▶ Exercise requirements
List all lines of the data that include the string "bachelor".

▶ Records for processing
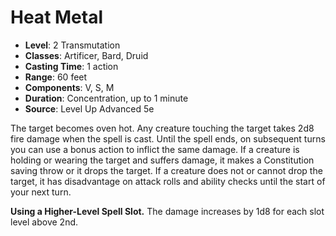 # Heat Metal

- **Level**: 2 Transmutation
- **Classes**: Artificer, Bard, Druid
- **Casting Time**: 1 action
- **Range**: 60 feet
- **Components**: V, S, M
- **Duration**: Concentration, up to 1 minute
- **Source**: Level Up Advanced 5e

The target becomes oven hot. Any creature touching the target takes 2d8 fire damage when the spell is cast. Until the spell ends, on subsequent turns you can use a bonus action to inflict the same damage. If a creature is holding or wearing the target and suffers damage, it makes a Constitution saving throw or it drops the target. If a creature does not or cannot drop the target, it has disadvantage on attack rolls and ability checks until the start of your next turn.

**Using a Higher-Level Spell Slot.** The damage increases by 1d8 for each slot level above 2nd.
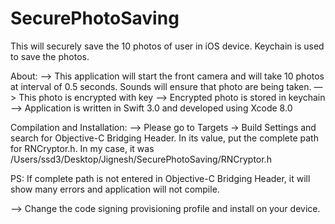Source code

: # SecurePhotoSaving
This will securely save the 10 photos of user in iOS device. Keychain is used to save the photos.


About:
—> This application will start the front camera and will take 10 photos at interval of 0.5 seconds. Sounds will ensure that photo are being taken.
—> This photo is encrypted with key
—> Encrypted photo is stored in keychain
—> Application is written in Swift 3.0 and developed using Xcode 8.0


Compilation and Installation:
—> Please go to Targets -> Build Settings and search for Objective-C Bridging Header. In its value, put the complete path for RNCryptor.h. In my case, it was /Users/ssd3/Desktop/Jignesh/SecurePhotoSaving/RNCryptor.h

PS: If complete path is not entered in Objective-C Bridging Header, it will show many errors and application will not compile.

—> Change the code signing provisioning profile and install on your device.
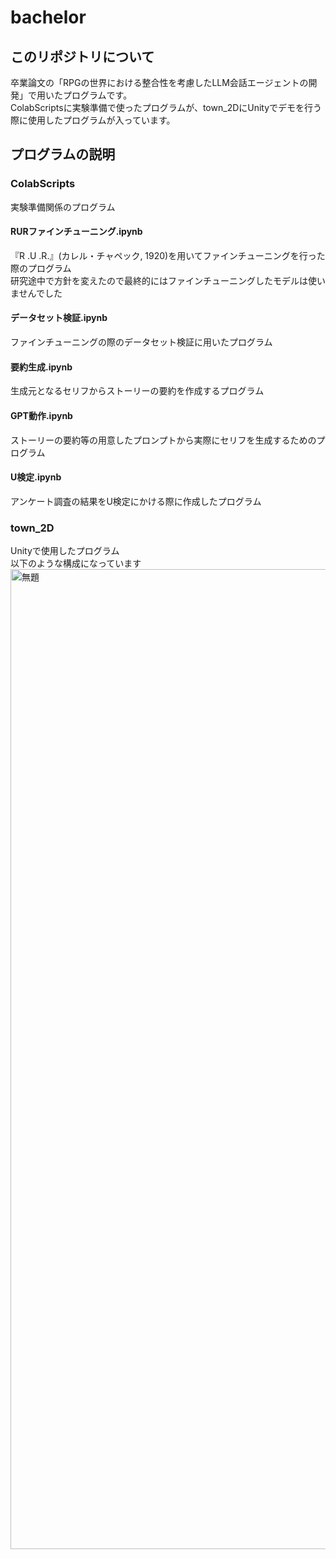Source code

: # bachelor
## このリポジトリについて
卒業論文の「RPGの世界における整合性を考慮したLLM会話エージェントの開発」で用いたプログラムです。  
ColabScriptsに実験準備で使ったプログラムが、town_2DにUnityでデモを行う際に使用したプログラムが入っています。
## プログラムの説明
### ColabScripts
実験準備関係のプログラム
#### RURファインチューニング.ipynb
『R .U .R.』(カレル・チャペック, 1920)を用いてファインチューニングを行った際のプログラム    
研究途中で方針を変えたので最終的にはファインチューニングしたモデルは使いませんでした
#### データセット検証.ipynb
ファインチューニングの際のデータセット検証に用いたプログラム
#### 要約生成.ipynb
生成元となるセリフからストーリーの要約を作成するプログラム
#### GPT動作.ipynb
ストーリーの要約等の用意したプロンプトから実際にセリフを生成するためのプログラム
#### U検定.ipynb
アンケート調査の結果をU検定にかける際に作成したプログラム
### town_2D
Unityで使用したプログラム  
以下のような構成になっています
<img width="1568" alt="無題" src="https://github.com/atonm/bachelor/assets/92423104/ba4e6fee-b31d-4c76-b1e2-04591b6adffc">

▶ Output for this exercise
: # bachelor
<img width="1568" alt="無題" src="https://github.com/atonm/bachelor/assets/92423104/ba4e6fee-b31d-4c76-b1e2-04591b6adffc">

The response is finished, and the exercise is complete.